In the data, find each line where the word "FINAL" appears and list that line.

▶ **Records provided**
__________
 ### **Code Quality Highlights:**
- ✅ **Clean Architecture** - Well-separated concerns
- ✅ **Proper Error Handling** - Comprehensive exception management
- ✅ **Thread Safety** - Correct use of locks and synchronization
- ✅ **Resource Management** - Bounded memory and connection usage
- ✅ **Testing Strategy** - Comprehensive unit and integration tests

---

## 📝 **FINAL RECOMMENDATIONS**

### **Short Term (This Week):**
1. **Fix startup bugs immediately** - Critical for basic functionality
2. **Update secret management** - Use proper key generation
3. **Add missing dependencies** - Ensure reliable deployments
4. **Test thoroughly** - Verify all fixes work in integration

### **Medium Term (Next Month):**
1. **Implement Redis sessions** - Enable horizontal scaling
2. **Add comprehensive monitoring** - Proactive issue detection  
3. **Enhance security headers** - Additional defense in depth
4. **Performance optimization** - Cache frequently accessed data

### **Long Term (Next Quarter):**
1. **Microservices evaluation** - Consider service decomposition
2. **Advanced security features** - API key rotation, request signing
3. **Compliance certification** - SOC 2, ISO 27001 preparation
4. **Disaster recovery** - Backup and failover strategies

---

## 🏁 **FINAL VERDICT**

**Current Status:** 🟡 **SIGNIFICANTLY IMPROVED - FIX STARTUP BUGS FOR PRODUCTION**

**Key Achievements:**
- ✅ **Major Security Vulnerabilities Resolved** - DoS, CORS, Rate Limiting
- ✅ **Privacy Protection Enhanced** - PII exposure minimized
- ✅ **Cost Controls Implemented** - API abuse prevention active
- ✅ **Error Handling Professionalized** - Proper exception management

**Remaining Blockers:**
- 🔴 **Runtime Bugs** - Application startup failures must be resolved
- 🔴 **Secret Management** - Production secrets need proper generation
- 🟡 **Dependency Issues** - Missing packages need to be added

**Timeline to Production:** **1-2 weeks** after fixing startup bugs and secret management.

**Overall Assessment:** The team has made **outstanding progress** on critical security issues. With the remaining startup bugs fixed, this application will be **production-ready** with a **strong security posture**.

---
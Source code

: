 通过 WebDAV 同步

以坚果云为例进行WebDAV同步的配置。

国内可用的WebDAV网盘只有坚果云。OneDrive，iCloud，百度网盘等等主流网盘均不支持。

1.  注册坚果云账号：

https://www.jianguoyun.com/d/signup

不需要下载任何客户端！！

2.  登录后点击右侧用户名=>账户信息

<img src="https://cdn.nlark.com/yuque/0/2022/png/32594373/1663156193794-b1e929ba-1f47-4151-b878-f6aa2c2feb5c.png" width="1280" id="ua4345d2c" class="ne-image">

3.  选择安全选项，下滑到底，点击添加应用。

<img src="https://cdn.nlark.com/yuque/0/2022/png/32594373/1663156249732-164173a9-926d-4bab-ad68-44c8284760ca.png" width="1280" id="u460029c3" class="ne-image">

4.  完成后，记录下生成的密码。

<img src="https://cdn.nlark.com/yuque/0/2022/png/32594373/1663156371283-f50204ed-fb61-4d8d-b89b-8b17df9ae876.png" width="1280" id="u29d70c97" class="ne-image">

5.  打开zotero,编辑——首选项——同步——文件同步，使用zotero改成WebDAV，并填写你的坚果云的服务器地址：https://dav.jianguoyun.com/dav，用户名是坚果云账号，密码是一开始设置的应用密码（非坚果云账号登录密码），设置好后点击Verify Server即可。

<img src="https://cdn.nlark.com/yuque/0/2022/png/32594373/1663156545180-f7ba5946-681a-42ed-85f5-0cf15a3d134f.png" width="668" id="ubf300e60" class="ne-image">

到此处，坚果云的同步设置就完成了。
__________
▶ **Written response**
## 📝 **FINAL RECOMMENDATIONS**
## 🏁 **FINAL VERDICT**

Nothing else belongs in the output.